_Work order:_ From the data, copy out every line in which the word "emph" appears.

** Opening Data for this task block **

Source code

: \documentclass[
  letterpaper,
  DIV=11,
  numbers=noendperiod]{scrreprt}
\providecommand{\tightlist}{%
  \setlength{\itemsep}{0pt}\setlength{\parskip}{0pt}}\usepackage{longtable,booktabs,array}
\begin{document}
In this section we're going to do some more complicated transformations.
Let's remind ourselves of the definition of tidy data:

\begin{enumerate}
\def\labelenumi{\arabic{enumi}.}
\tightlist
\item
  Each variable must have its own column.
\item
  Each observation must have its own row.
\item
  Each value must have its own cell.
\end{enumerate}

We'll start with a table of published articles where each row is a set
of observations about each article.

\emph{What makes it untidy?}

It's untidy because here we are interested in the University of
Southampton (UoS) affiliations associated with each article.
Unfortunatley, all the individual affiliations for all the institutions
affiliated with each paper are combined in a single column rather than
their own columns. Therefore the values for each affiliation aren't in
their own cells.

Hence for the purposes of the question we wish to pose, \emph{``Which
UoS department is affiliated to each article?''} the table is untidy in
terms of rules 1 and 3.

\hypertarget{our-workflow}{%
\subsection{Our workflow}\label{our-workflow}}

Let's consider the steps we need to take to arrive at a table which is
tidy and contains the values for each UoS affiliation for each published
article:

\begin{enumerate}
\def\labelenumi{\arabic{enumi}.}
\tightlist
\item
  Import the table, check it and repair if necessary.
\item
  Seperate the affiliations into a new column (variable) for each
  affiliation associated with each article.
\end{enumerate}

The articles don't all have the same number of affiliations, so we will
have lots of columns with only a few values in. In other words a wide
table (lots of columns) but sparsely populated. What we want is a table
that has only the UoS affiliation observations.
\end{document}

** Closing Data for this task block **

_Result for this exercise:_
\emph{What makes it untidy?}
Hence for the purposes of the question we wish to pose, \emph{``Which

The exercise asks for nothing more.